Work to be completed = For the data below, please report each line where the word "REFERENCES" is found.

---

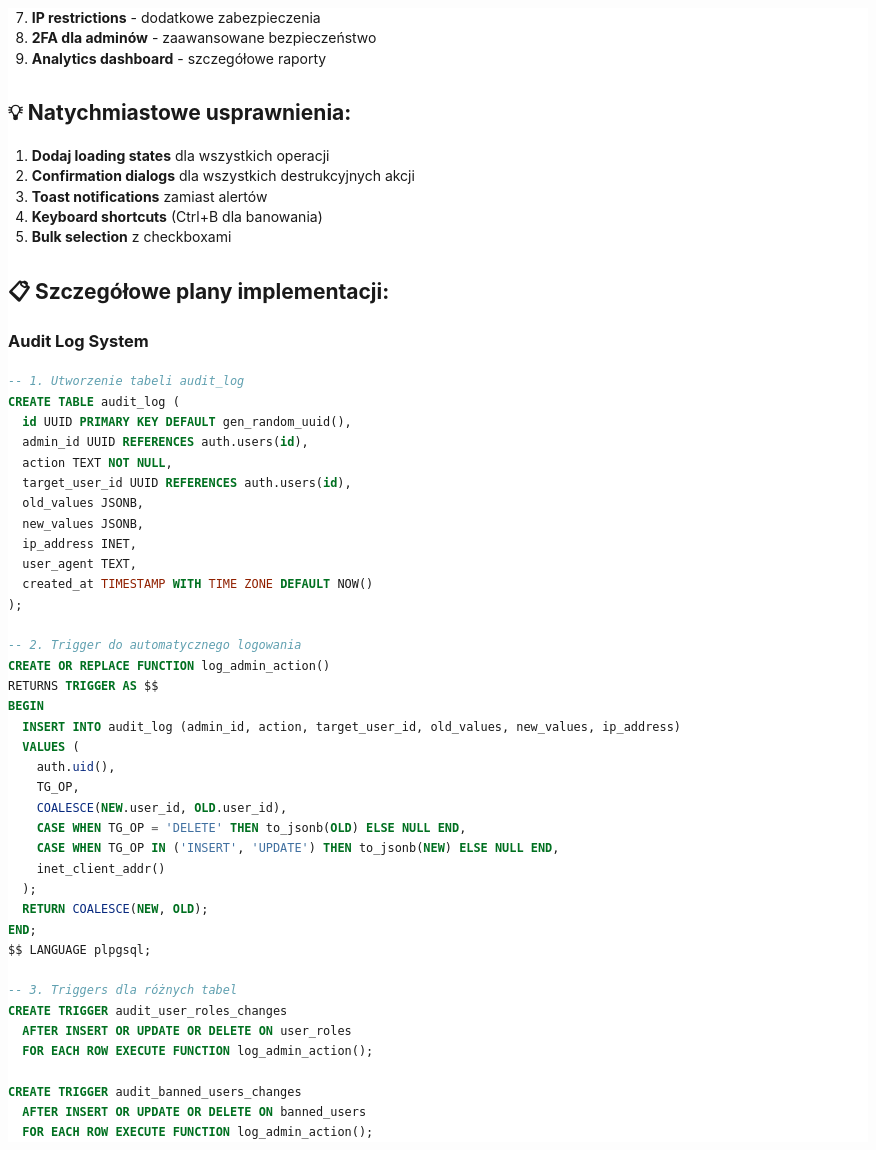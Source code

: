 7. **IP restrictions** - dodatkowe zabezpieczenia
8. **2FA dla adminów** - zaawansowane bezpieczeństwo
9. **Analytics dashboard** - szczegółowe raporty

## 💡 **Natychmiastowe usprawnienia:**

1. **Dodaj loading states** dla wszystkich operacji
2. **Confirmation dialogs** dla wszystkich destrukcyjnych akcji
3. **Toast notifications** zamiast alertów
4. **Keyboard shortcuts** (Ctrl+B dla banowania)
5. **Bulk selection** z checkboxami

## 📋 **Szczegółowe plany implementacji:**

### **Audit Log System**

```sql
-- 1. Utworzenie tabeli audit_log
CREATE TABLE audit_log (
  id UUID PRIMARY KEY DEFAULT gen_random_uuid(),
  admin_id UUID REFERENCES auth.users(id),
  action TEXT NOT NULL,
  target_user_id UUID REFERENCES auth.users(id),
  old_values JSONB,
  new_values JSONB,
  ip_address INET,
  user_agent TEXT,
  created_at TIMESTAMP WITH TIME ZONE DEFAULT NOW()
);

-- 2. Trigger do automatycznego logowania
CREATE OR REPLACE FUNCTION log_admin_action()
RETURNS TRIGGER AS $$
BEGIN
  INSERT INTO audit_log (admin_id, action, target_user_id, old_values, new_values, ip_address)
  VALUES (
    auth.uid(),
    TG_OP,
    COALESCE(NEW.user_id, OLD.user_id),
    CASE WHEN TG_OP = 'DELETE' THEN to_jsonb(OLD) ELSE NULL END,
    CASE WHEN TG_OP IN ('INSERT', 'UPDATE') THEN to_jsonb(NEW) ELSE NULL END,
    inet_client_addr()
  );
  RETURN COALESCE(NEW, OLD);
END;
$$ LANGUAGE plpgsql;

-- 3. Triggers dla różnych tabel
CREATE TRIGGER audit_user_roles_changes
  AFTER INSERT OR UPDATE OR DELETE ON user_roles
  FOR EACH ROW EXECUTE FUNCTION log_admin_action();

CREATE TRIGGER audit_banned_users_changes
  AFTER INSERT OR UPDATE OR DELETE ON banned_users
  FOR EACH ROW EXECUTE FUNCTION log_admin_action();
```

---

Exercise output =
  admin_id UUID REFERENCES auth.users(id),
  target_user_id UUID REFERENCES auth.users(id),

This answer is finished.